(Task prompt): Within the data below, copy each line where the string "paleisties" is found.

(Data to process):
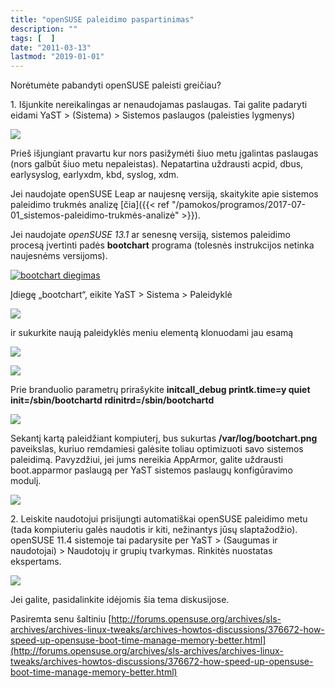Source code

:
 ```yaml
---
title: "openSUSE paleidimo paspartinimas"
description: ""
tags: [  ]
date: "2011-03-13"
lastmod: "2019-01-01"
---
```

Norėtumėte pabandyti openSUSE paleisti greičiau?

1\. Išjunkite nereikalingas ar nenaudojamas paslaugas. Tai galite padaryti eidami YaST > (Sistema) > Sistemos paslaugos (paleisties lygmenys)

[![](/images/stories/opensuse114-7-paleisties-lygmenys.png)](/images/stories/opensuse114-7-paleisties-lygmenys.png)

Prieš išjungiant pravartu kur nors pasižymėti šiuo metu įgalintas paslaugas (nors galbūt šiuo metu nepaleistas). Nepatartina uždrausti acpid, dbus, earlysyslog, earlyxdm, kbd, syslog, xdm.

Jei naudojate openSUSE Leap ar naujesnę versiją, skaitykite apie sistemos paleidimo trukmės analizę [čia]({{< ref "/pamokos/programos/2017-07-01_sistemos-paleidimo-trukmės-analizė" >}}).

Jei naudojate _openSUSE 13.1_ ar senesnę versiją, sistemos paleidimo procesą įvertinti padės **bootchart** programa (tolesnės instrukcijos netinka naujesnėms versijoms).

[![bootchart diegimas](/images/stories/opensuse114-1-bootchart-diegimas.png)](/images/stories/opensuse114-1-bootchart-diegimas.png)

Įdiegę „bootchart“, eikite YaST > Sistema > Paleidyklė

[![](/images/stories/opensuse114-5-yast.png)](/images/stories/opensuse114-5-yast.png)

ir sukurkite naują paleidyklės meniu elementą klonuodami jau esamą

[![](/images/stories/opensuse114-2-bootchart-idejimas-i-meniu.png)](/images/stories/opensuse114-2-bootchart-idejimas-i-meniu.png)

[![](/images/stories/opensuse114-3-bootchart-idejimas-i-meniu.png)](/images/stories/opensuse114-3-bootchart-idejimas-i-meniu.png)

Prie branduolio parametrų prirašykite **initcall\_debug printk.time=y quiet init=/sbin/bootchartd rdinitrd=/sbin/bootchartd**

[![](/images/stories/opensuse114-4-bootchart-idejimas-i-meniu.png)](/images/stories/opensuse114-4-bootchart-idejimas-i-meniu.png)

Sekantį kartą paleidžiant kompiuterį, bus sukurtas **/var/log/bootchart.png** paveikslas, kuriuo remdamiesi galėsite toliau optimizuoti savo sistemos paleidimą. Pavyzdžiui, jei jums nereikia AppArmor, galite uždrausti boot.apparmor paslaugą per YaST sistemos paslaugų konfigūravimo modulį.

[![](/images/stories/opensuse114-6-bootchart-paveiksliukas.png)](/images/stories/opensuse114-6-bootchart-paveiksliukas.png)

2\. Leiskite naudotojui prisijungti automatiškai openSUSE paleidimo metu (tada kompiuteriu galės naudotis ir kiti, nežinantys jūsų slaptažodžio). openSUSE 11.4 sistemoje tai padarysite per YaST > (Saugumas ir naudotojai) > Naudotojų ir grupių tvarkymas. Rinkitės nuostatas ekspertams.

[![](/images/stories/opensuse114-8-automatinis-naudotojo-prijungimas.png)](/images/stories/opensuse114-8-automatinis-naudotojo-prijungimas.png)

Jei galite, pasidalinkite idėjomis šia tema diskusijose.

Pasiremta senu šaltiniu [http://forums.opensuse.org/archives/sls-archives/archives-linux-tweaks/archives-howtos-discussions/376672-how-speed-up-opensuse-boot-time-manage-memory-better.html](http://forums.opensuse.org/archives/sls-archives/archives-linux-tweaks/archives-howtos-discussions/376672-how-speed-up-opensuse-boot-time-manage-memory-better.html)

(Answer to this task):
1\. Išjunkite nereikalingas ar nenaudojamas paslaugas. Tai galite padaryti eidami YaST > (Sistema) > Sistemos paslaugos (paleisties lygmenys)
[![](/images/stories/opensuse114-7-paleisties-lygmenys.png)](/images/stories/opensuse114-7-paleisties-lygmenys.png)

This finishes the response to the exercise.